5. How can you use the new rules for quick debt relief?
If you have already commissioned debt counseling or a lawyer to initiate residual debt discharge proceedings, the application can now be submitted to the court!
For all procedures that have been applied for before or after December 17, 2019, an individual check is advisable as to whether and in what form the procedure can be ended and, if necessary, a new procedure can be initiated according to the current regulations.
Tip: Have the check carried out exclusively by a specialist in bankruptcy law so that you do not suffer any disadvantages.
Further suspension of the obligation to file for bankruptcy until December 31, 2020
On September 2nd, 2020, the federal government decided to extend the suspension of the obligation to file for insolvency only to a limited extent.
On March 16, 2020, the obligation to file for insolvency for companies damaged by the COVID-19 pandemic was suspended until September 30, 2020. The option to extend it until March 31, 2021 was already planned (read here what you as the managing director must now consider).

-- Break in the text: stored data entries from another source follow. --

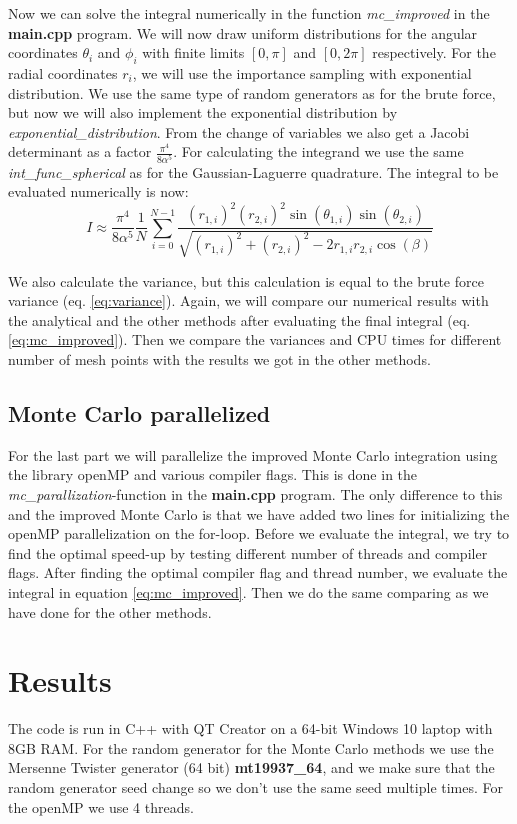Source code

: \documentclass[12pt,a4paper,english]{article}
\begin{document}
Now we can solve the integral numerically in the function \textit{mc\_improved} in the \textbf{main.cpp} program. We will now draw uniform distributions for the angular coordinates $\theta_i$ and $\phi_i$ with finite limits $[0,\pi]$ and $[0, 2\pi]$ respectively. For the radial coordinates $r_i$, we will use the importance sampling with exponential distribution. We use the same type of random generators as for the brute force, but now we will also implement the exponential distribution by \textit{exponential\_distribution}. From the change of variables we also get a Jacobi determinant as a factor $\frac{\pi^4}{8\alpha^5}$. For calculating the integrand we use the same \textit{int\_func\_spherical} as for the Gaussian-Laguerre quadrature. The integral to be evaluated numerically is now:
\begin{equation}
\label{eq:mc_improved}
I\approx\frac{\pi^4}{8\alpha^5}\frac{1}{N}\sum_{i=0}^{N-1}\frac{(r_{1,i})^2(r_{2,i})^2\sin(\theta_{1,i})\sin(\theta_{2,i})}{\sqrt{(r_{1,i})^2+(r_{2,i})^2-2r_{1,i}r_{2,i}\cos(\beta)}}
\end{equation}

We also calculate the variance, but this calculation is equal to the brute force variance (eq. \ref{eq:variance}). Again, we will compare our numerical results with the analytical and the other methods after evaluating the final integral (eq. \ref{eq:mc_improved}). Then we compare the variances and CPU times for different number of mesh points with the results we got in the other methods.

\subsection{Monte Carlo parallelized}
For the last part we will parallelize the improved Monte Carlo integration using the library openMP and various compiler flags. This is done in the \textit{mc\_parallization}-function in the \textbf{main.cpp} program. The only difference to this and the improved Monte Carlo is that we have added two lines for initializing the openMP parallelization on the for-loop. Before we evaluate the integral, we try to find the optimal speed-up by testing different number of threads and compiler flags. After finding the optimal compiler flag and thread number, we evaluate the integral in equation \ref{eq:mc_improved}. Then we do the same comparing as we have done for the other methods.

\section{Results}
The code is run in C++ with QT Creator on a 64-bit Windows 10 laptop with 8GB RAM. For the random generator for the Monte Carlo methods we use the Mersenne Twister generator (64 bit) \textbf{mt19937\_64}, and we make sure that the random generator seed change so we don't use the same seed multiple times. For the openMP we use 4 threads.
\end{document}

The Federal Government has now deliberately not exhausted the aforementioned period and only decided to extend the obligation suspension to file for bankruptcy until December 31, 2020.
When are the conditions for a further suspension of the obligation to file for bankruptcy in place?

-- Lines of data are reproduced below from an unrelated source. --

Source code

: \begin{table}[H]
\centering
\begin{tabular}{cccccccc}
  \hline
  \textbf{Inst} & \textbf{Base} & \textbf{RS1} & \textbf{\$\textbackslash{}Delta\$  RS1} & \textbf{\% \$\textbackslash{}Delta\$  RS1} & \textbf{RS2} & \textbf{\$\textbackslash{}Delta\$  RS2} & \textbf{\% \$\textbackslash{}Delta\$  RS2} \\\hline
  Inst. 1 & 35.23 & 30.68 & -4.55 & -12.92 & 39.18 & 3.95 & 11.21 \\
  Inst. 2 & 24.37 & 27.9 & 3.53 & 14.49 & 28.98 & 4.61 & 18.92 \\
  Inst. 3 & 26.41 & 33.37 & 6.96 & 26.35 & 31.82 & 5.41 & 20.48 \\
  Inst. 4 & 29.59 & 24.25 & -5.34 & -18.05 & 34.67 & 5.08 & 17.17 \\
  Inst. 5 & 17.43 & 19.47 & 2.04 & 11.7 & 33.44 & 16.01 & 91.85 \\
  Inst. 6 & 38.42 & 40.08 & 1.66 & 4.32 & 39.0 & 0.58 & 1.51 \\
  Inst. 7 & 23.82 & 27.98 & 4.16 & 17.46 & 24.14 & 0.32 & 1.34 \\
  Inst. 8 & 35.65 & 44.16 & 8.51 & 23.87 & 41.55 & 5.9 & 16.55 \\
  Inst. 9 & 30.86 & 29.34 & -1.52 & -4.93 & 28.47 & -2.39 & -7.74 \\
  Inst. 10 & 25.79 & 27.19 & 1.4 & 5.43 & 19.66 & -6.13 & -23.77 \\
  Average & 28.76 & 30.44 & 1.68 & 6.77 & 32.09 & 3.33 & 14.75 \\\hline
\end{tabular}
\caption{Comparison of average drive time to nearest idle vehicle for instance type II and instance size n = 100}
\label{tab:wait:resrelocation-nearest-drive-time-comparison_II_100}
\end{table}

- The suspension of the obligation to file for bankruptcy only applies to the offense of over-indebtedness according to Section 19 (1).
- The over-indebtedness must continue to be due to the consequences of the spread of the COVID-19 pandemic
- There must be no insolvency within the meaning of Section 17.
What is to be considered?
- For the extension period until December 31, 2020, the restrictions imposed for liability risks of the managing directors, shareholders or banks that provide the company with liquid funds only apply if there is only over indebtedness.
- If you are insolvent, you have an obligation to file for bankruptcy.
As the managing director, we recommend that you keep an updated liquidity status at all times. This is the only way to prove your solvency retrospectively in order to avoid any liability.
- The documentation that has already been created to prove that the financial difficulties are due to the COVID19 pandemic should be stored securely together with the respectively updated liquidity planning.
Why was the suspension only until December 31, 2020?
A further extension of the suspension of the obligation to file for bankruptcy beyond December 31, 2020 is not expected to take place.
In the meantime, the Federal Ministry of Justice has submitted a draft law for the further development of restructuring and bankruptcy law.
This draft law implements a directive of the American Parliament and the Council of June 20, 2019 on the creation of a preventive restructuring framework and measures to increase the efficiency of restructuring, insolvency and debt relief procedures.
The essential core area of this legislative project is the creation of a pre-insolvency restructuring framework which, on the basis of a restructuring plan and with the approval of the majority of creditors, enables companies to be reorganized without the involvement of the insolvency courts.
The new Corporate Stabilization and Restructuring Act-StaRUG should come into force on 01.01.2021.
After the expiry of the previous measures, which have so far been able to ward off a wave of insolvencies, this is intended to provide companies in crisis situations with a restructuring instrument that does not require complex expert reports and only in exceptional cases requires the participation of courts. The companies can carry out the process on their own responsibility with the participation of certain creditors.
Tip: In case of doubt, only contact a specialist in bankruptcy law for a check so that you do not suffer any disadvantages.